** Opening Supplied records block **

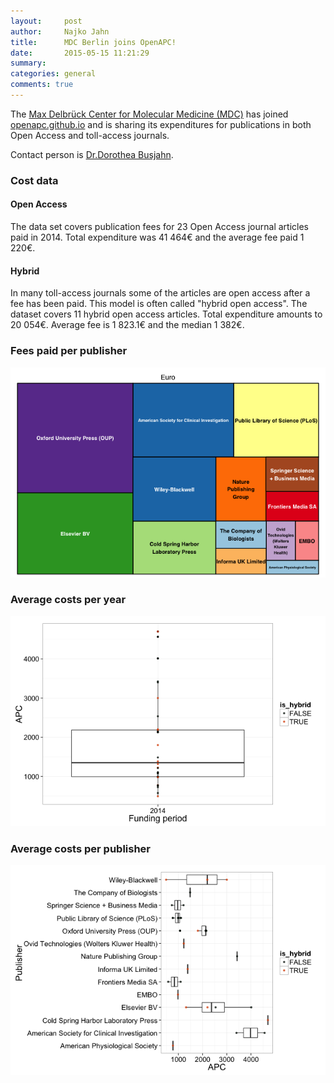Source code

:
```yaml
---
layout:     post
author:		Najko Jahn
title:      MDC Berlin joins OpenAPC!
date:       2015-05-15 11:21:29
summary:    
categories: general
comments: true
---
```





The [Max Delbrück Center for Molecular Medicine (MDC)](https://www.mdc-berlin.de/en) has joined [openapc.github.io](https://openapc.github.io) and is sharing its expenditures for publications in both Open Access and toll-access journals.

Contact person is [Dr.Dorothea Busjahn](https://www.mdc-berlin.de/1161898/de/about_the_mdc/structure/administration/library/teammember).

### Cost data



#### Open Access

The data set covers publication fees for 23 Open Access journal articles paid in 2014. Total expenditure was 41 464€ and the average fee paid 1 220€.

#### Hybrid 

In many toll-access journals some of the articles are open access after a fee has been paid. This model is often called "hybrid open access". The dataset covers 11 hybrid open access articles. Total expenditure amounts to 20 054€. Average fee is 1 823.1€ and the median 1 382€.


### Fees paid per publisher

![plot of chunk tree_MDC](/figure/tree_MDC-1.png) 

###  Average costs per year

![plot of chunk box_MDC_year](/figure/box_MDC_year-1.png) 

###  Average costs per publisher

![plot of chunk box_MDC_publisher](/figure/box_MDC_publisher-1.png)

** Closing Supplied records block **

• **Problem to solve**:
The line containing "costs per year" and every line after it, up to and including the last line of the records, should be reproduced exactly, with nothing else.

• **Task solution**:
###  Average costs per year

![plot of chunk box_MDC_year](/figure/box_MDC_year-1.png) 

###  Average costs per publisher

![plot of chunk box_MDC_publisher](/figure/box_MDC_publisher-1.png)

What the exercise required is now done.